▸ **YOUR OBJECTIVE**: Give the lines again exactly as they appear below, from the line with "九、2018年12月6日21" to the line with "Method 3: [Click", both included, and only those lines. Leave every picture out.
[[ DATA SUPPLIED open ]]
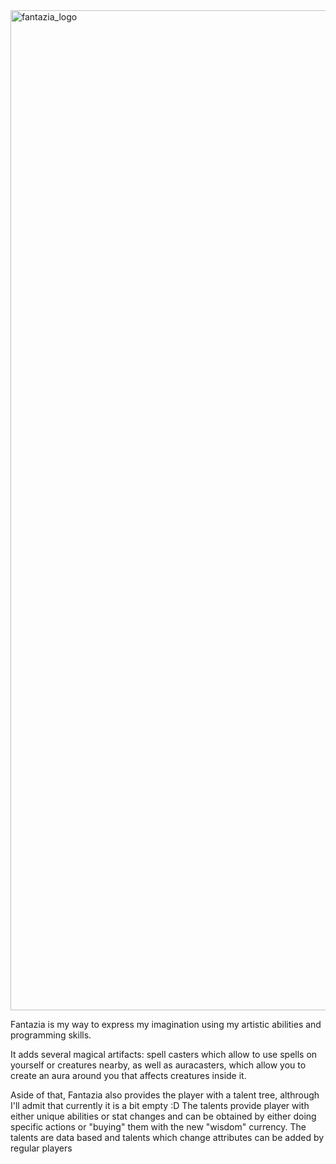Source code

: <img width="1600" alt="fantazia_logo" src="https://github.com/user-attachments/assets/a74c1b4b-76ad-4453-bd1b-0773729e1d07" />

Fantazia is my way to express my imagination using my artistic abilities and programming skills.

It adds several magical artifacts: spell casters which allow to use spells on yourself or creatures nearby, as well as auracasters, which allow you to create an aura around you that affects creatures inside it.

Aside of that, Fantazia also provides the player with a talent tree, althrough I'll admit that currently it is a bit empty :D
The talents provide player with either unique abilities or stat changes and can be obtained by either doing specific actions or "buying" them with the new "wisdom" currency. The talents are data based and talents which change attributes can be added by regular players

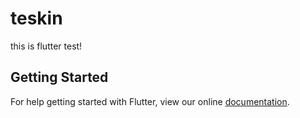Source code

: # teskin

this is flutter test!

## Getting Started

For help getting started with Flutter, view our online
[documentation](https://flutter.io/).

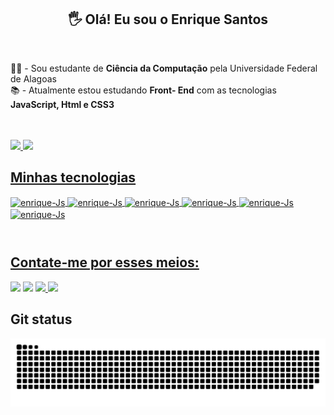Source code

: <h2 align="center"> 🖐️   Olá! Eu sou o Enrique Santos</h2>
<br>
<section >
   <p>  👨‍🎓 -  Sou estudante de <strong>Ciência da Computação</strong> pela Universidade Federal de Alagoas<br>📚 - Atualmente estou estudando <strong>Front-      End</strong> com as tecnologias <strong>JavaScript, Html e CSS3</strong>
   </p>
</section>
<br>
<br>
<div display="flex">
  <a href="https://github.com/EnriqueSantos-dev"><img height="180em" src="https://github-readme-stats.vercel.app/api?username=EnriqueSantos-dev&show_icons=true&theme=github_dark&include_all_commits=true&count_private=true"/>
  <img height="180em"  src="https://github-readme-stats.vercel.app/api/top-langs/?username=EnriqueSantos-dev&layout=compact&langs_count=7&theme=github_dark"/>
</div>
  
<div >
  <h2>Minhas tecnologias</h2>
  <img src="https://cdn.jsdelivr.net/gh/devicons/devicon/icons/javascript/javascript-original.svg" align="center" alt="enrique-Js" height="40" width="40" />
  <img src="https://cdn.jsdelivr.net/gh/devicons/devicon/icons/html5/html5-original.svg"  align="center" alt="enrique-Js" height="40" width="40"/>
  <img src="https://cdn.jsdelivr.net/gh/devicons/devicon/icons/css3/css3-original.svg"  align="center" alt="enrique-Js" height="40" width="40" />
  <img src="https://cdn.jsdelivr.net/gh/devicons/devicon/icons/cplusplus/cplusplus-original.svg"  align="center" alt="enrique-Js" height="40" width="40" />
  <img src="https://cdn.jsdelivr.net/gh/devicons/devicon/icons/java/java-original.svg" align="center" alt="enrique-Js" height="40" width="40" />
  <img src="https://cdn.jsdelivr.net/gh/devicons/devicon/icons/python/python-original.svg" align="center" alt="enrique-Js" height="40" width="40"/>
</div>

<div style="margin: 10px auto;"><br>
  <h2>Contate-me por esses meios:</h2>
  <a href="https://instagram.com/enrique_s_d_o" target="_blank"><img src="https://img.shields.io/badge/-Instagram-%23E4405F?style=for-the-badge&logo=instagram&logoColor=white" target="_blank"></a>
  <a href="https://discord.gg/wagxzStdcR" target="_blank"><img src="https://img.shields.io/badge/Discord-7289DA?style=for-the-badge&logo=discord&logoColor=white" target="_blank"></a> 
  <a href = "mailto:santosenrique869@gmail.com"><img src="https://img.shields.io/badge/-Gmail-%23333?style=for-the-badge&logo=gmail&logoColor=white" target="_blank">   </a>
  <a href="https://www.linkedin.com/in/enrique-santos-de-oliveira-923167166" target="_blank"><img src="https://img.shields.io/badge/-LinkedIn-%230077B5?style=for-the-badge&logo=linkedin&logoColor=white" target="_blank"></a>
</div>
<h2>Git status</h2>

![Snake animation](https://github.com/EnriqueSantos-dev/EnriqueSantos-dev/blob/output/github-contribution-grid-snake.svg)
    

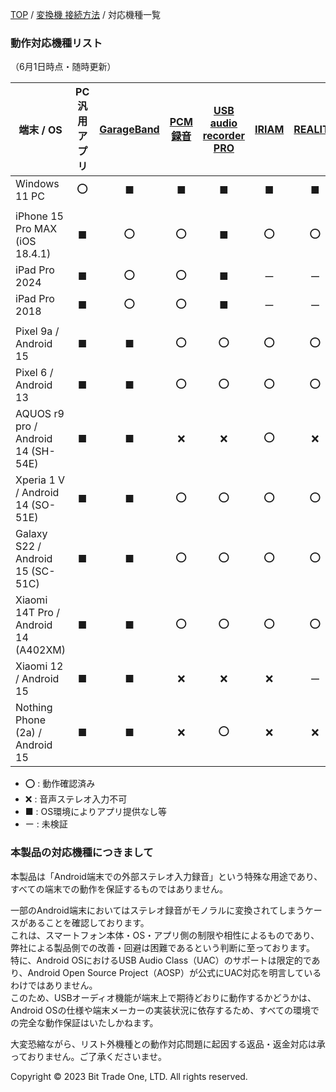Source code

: 
<head>
<link rel="stylesheet" href="style.css">
</head>


[TOP](index.md) / [変換機 接続方法](05ConverterConnect.md) / 対応機種一覧


### 動作対応機種リスト  
（6月1日時点・随時更新）  


| 端末 / OS | PC汎用アプリ | <a href="https://apps.apple.com/jp/app/garageband/id408709785" target="_blank" rel="noopener">GarageBand</a> | <a href="https://play.google.com/store/apps/details?id=com.kohei.android.pcmrecorder&hl=ja" target="_blank" rel="noopener">PCM録音</a> | <a href="https://play.google.com/store/apps/details?id=com.extreamsd.usbaudiorecorderpro&hl=ja" target="_blank" rel="noopener">USB audio recorder PRO</a> | <a href="https://www.live.iriam.com/" target="_blank" rel="noopener">IRIAM</a> | <a href="https://reality.app/" target="_blank" rel="noopener">REALITY</a> | SHOWROOM | 17LIVE | Pococha（ポコチャ） |
|-------------------------------------------|:-----------:|:---------:|:------:|:----------------------:|:-----:|:-------:|:--------:|:------:|:-------------------:|
| Windows 11 PC                             | ⭕️ | ■ | ■ | ■ | ■ | ■ | ■ | ■ | ■ |
| | | | | | | | | | |
| iPhone 15 Pro MAX (iOS 18.4.1)            | ■ | ⭕️ | ⭕️ | ■ | ⭕️ | ⭕️ | ❌ | ー | ー |
| iPad Pro 2024                             | ■ | ⭕️ | ⭕️ | ■ | ー | ー | ー | ー | ー |
| iPad Pro 2018                             | ■ | ⭕️ | ⭕️ | ■ | ー | ー | ー | ー | ー |
| | | | | | | | | | |
| Pixel 9a / Android 15                     | ■ | ■ | ⭕️ | ⭕️ | ⭕️ | ⭕️ | ❌ | ー | ー |
| Pixel 6 / Android 13                      | ■ | ■ | ⭕️ | ⭕️ | ⭕️ | ⭕️ | ❌ | ❌ | ❌ |
| AQUOS r9 pro / Android 14 (SH-54E)        | ■ | ■ | ❌ | ❌ | ⭕️ | ❌ | ❌ | ー | ー |
| Xperia 1 V / Android 14 (SO-51E)          | ■ | ■ | ⭕️ | ⭕️ | ⭕️ | ⭕️ | ❌ | ー | ー |
| Galaxy S22 / Android 15 (SC-51C)          | ■ | ■ | ⭕️ | ⭕️ | ⭕️ | ⭕️ | ❌ | ー | ー |
| Xiaomi 14T Pro / Android 14 (A402XM)      | ■ | ■ | ⭕️ | ⭕️ | ⭕️ | ⭕️ | ❌ | ー | ー |
| Xiaomi 12 / Android 15                    | ■ | ■ | ❌ | ❌ | ❌ | ー | ー | ー | ー |
| Nothing Phone (2a) / Android 15           | ■ | ■ | ❌ | ⭕️ | ❌ | ❌ | ❌ | ー | ー |


- ⭕️ : 動作確認済み  
- ❌ : 音声ステレオ入力不可  
- ■ : OS環境によりアプリ提供なし等  
- ー : 未検証  

### 本製品の対応機種につきまして

本製品は「Android端末での外部ステレオ入力録音」という特殊な用途であり、すべての端末での動作を保証するものではありません。  

一部のAndroid端末においてはステレオ録音がモノラルに変換されてしまうケースがあることを確認しております。  
これは、スマートフォン本体・OS・アプリ側の制限や相性によるものであり、弊社による製品側での改善・回避は困難であるという判断に至っております。  
特に、Android OSにおけるUSB Audio Class（UAC）のサポートは限定的であり、Android Open Source Project（AOSP）が公式にUAC対応を明言しているわけではありません。  
このため、USBオーディオ機能が端末上で期待どおりに動作するかどうかは、Android OSの仕様や端末メーカーの実装状況に依存するため、すべての環境での完全な動作保証はいたしかねます。

大変恐縮ながら、リスト外機種との動作対応問題に起因する返品・返金対応は承っておりません。ご了承くださいませ。


  <footer>
    <p>Copyright © 2023 Bit Trade One, LTD. All rights reserved.</p>
  </footer>
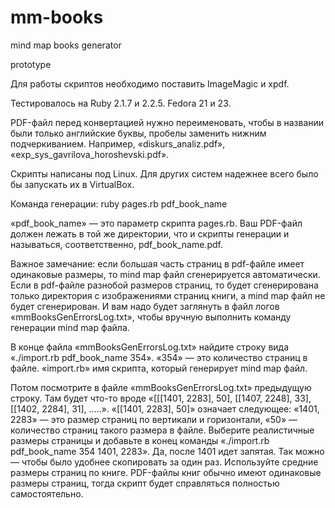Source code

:# mm-books
mind map books generator

prototype

Для работы скриптов необходимо поставить ImageMagic и xpdf.

Тестировалось на Ruby 2.1.7 и 2.2.5. Fedora 21 и 23.

PDF-файл перед конвертацией нужно переименовать, чтобы в названии были только английские буквы, пробелы заменить нижним подчеркиванием. Например, «diskurs_analiz.pdf», «exp_sys_gavrilova_horoshevski.pdf».

Скрипты написаны под Linux. Для других систем надежнее всего было бы запускать их в VirtualBox.

Команда генерации: ruby pages.rb pdf_book_name

«pdf_book_name» — это параметр скрипта pages.rb. Ваш PDF-файл должен лежать в той же директории, что и скрипты генерации и называться, соответственно, pdf_book_name.pdf. 

Важное замечание: если большая часть страниц в pdf-файле имеет одинаковые размеры, то mind map файл сгенерируется автоматически. Если в pdf-файле разнобой размеров страниц, то будет сгенерирована только директория с изображениями страниц книги, а mind map файл не будет сгенерирован. И вам надо будет заглянуть в файл логов «mmBooksGenErrorsLog.txt», чтобы вручную выполнить команду генерации mind map файла. 

В конце файла «mmBooksGenErrorsLog.txt» найдите строку вида «./import.rb pdf_book_name 354». «354» — это количество страниц в файле. «import.rb» имя скрипта, который генерирует mind map файл.

Потом посмотрите в файле «mmBooksGenErrorsLog.txt» предыдущую строку. Там будет что-то вроде «[[[1401, 2283], 50], [[1407, 2248], 33], [[1402, 2284], 31], .....». «[[1401, 2283], 50]» означает следующее: «1401, 2283» — это размер страниц по вертикали и горизонтали, «50» — количество страниц такого размера в файле. Выберите реалистичные размеры страницы и добавьте в конец команды «./import.rb pdf_book_name 354 1401, 2283». Да, после 1401 идет запятая. Так можно — чтобы было удобнее скопировать за один раз. Используйте средние размеры страниц по книге. PDF-файлы книг обычно имеют одинаковые размеры страниц, тогда скрипт будет справляться полностью самостоятельно.
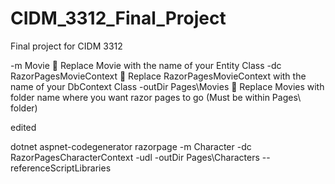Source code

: # CIDM_3312_Final_Project
Final project for CIDM 3312


-m Movie  Replace Movie with the name of your Entity Class
-dc RazorPagesMovieContext  Replace RazorPagesMovieContext with the name of your DbContext Class
-outDir Pages\Movies  Replace Movies with folder name where you want razor pages to go (Must be within Pages\ folder)

edited

dotnet aspnet-codegenerator razorpage -m Character -dc RazorPagesCharacterContext -udl -outDir Pages\Characters --referenceScriptLibraries
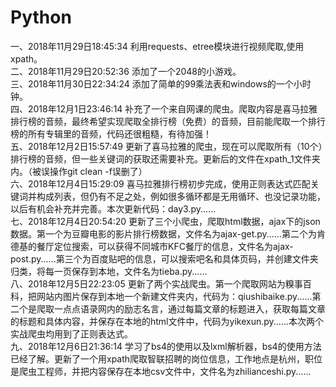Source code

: # Python
一、2018年11月29日18:45:34 利用requests、etree模块进行视频爬取,使用xpath。  
二、2018年11月29日20:52:36 添加了一个2048的小游戏。  
三、2018年11月30日22:34:24 添加了简单的99乘法表和windows的一个小时钟。  
四、2018年12月1日23:46:14 补充了一个来自网课的爬虫。爬取内容是喜马拉雅排行榜的音频，最终希望实现爬取全排行榜（免费）的音频，目前能爬取一个排行榜的所有专辑里的音频，代码还很粗糙，有待加强！  
五、2018年12月2日15:57:49 更新了喜马拉雅的爬虫，现在可以爬取所有（10个）排行榜的音频，但一些关键词的获取还需要补充。更新后的文件在xpath_1文件夹内。（被误操作git clean -f误删了）  
六、2018年12月4日15:29:09 喜马拉雅排行榜初步完成，使用正则表达式匹配关键词并构成列表，但仍有不足之处，例如很多循环都是无用循环、也没记录功能，以后有机会补充并完善。本次更新代码：day3.py......  
七、2018年12月4日20:54:20 更新了三个小爬虫，爬取html数据，ajax下的json数据。第一个为豆瓣电影的影片排行榜数据，文件名为ajax-get.py......第二个为肯德基的餐厅定位搜索，可以获得不同城市KFC餐厅的信息，文件名为ajax-post.py......第三个为百度贴吧的信息，可以搜索吧名和具体页码，并创建文件夹归类，将每一页保存到本地，文件名为tieba.py......  
八、2018年12月5日22:23:05 更新了两个实战爬虫。第一个爬取网站为糗事百科，把网站内图片保存到本地一个新建文件夹内，代码为：qiushibaike.py......第二个是爬取一点点语录网内的励志名言，通过每篇文章的标题进入，获取每篇文章的标题和具体内容，并保存在本地的html文件中，代码为yikexun.py......本次两个实战爬虫均用到了正则表达式。  
九、2018年12月6日21:36:14 学习了bs4的使用以及lxml解析器，bs4的使用方法已经了解。更新了一个用xpath爬取智联招聘的岗位信息，工作地点是杭州，职位是爬虫工程师，并把内容保存在本地csv文件中，文件名为zhilianceshi.py......
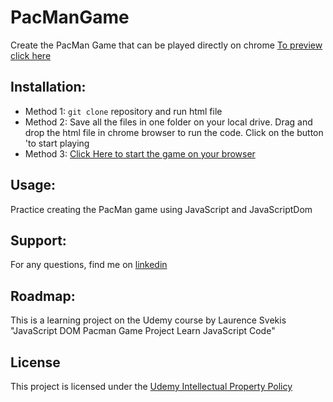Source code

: # PacManGame
Create the PacMan Game that can be played directly on chrome  [To preview click here](https://raw.githack.com/skaramje/PacManGame/main/index.html)

## Installation:
* Method 1: `git clone` repository and run html file
* Method 2: Save all the files in one folder on your local drive. Drag and drop the html file in chrome browser to run the code. Click on the button 'to start playing
* Method 3: [Click Here to start the game on your browser](https://raw.githack.com/skaramje/PacManGame/main/index.html)

## Usage:
Practice creating the PacMan game using JavaScript and JavaScriptDom

## Support:
For any questions, find me on [linkedin](https://www.linkedin.com/in/simrat-karamjeet/)

## Roadmap:
This is a learning project on the Udemy course by Laurence Svekis "JavaScript DOM Pacman Game Project Learn JavaScript Code"

## License
This project is licensed under the [Udemy Intellectual Property Policy](https://www.udemy.com/terms/)
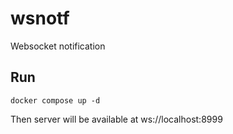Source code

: # wsnotf
Websocket notification

## Run
`docker compose up -d`

Then server will be available at ws://localhost:8999 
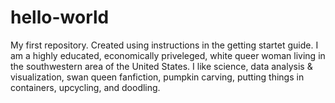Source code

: # hello-world
My first repository.  Created using instructions in the getting startet guide.
I am a highly educated, economically priveleged, white queer woman living in the southwestern area of the United States.  I like science, data analysis & visualization, swan queen fanfiction, pumpkin carving, putting things in containers, upcycling, and doodling.    
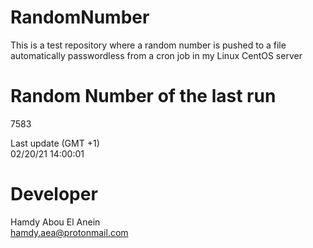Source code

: # RandomNumber    
This is a test repository where a random number is pushed to a file automatically passwordless from a cron job in my Linux CentOS server    
# Random Number of the last run   
7583
      
Last update (GMT +1)    
02/20/21 14:00:01
# Developer    
Hamdy Abou El Anein   
hamdy.aea@protonmail.com
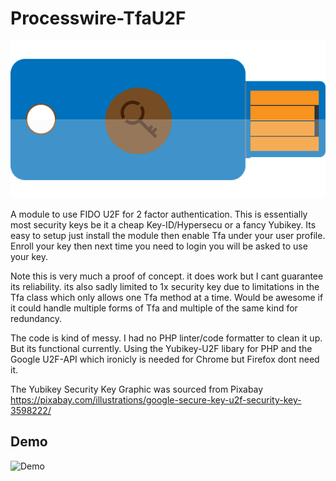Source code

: # Processwire-TfaU2F
![Security Key](https://raw.githubusercontent.com/adamxp12/Processwire-TfaU2F/master/assets/bluekeyside.png)

A module to use FIDO U2F for 2 factor authentication. This is essentially most security keys be it a cheap Key-ID/Hypersecu or a fancy Yubikey. Its easy to setup just install the module then enable Tfa under your user profile. Enroll your key then next time you need to login you will be asked to use your key.

Note this is very much a proof of concept. it does work but I cant guarantee its reliability. its also sadly limited to 1x security key due to limitations in the Tfa class which only allows one Tfa method at a time. Would be awesome if it could handle multiple forms of Tfa and multiple of the same kind for redundancy.

The code is kind of messy. I had no PHP linter/code formatter to clean it up. But its functional currently. Using the Yubikey-U2F libary for PHP and the Google U2F-API which ironicly is needed for Chrome but Firefox dont need it.

The Yubikey Security Key Graphic was sourced from Pixabay https://pixabay.com/illustrations/google-secure-key-u2f-security-key-3598222/

## Demo
![Demo](https://adamxp12blob.blob.core.windows.net/sharex-share/2019-08-28_12-06-18.gif)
[[ DATA SUPPLIED closed ]]
▸ **ANSWER SPACE**:
九、2018年12月6日21:36:14 学习了bs4的使用以及lxml解析器，bs4的使用方法已经了解。更新了一个用xpath爬取智联招聘的岗位信息，工作地点是杭州，职位是爬虫工程师，并把内容保存在本地csv文件中，文件名为zhilianceshi.py......
Source code

: # PacManGame
Create the PacMan Game that can be played directly on chrome  [To preview click here](https://raw.githack.com/skaramje/PacManGame/main/index.html)

## Installation:
* Method 1: `git clone` repository and run html file
* Method 2: Save all the files in one folder on your local drive. Drag and drop the html file in chrome browser to run the code. Click on the button 'to start playing
* Method 3: [Click Here to start the game on your browser](https://raw.githack.com/skaramje/PacManGame/main/index.html)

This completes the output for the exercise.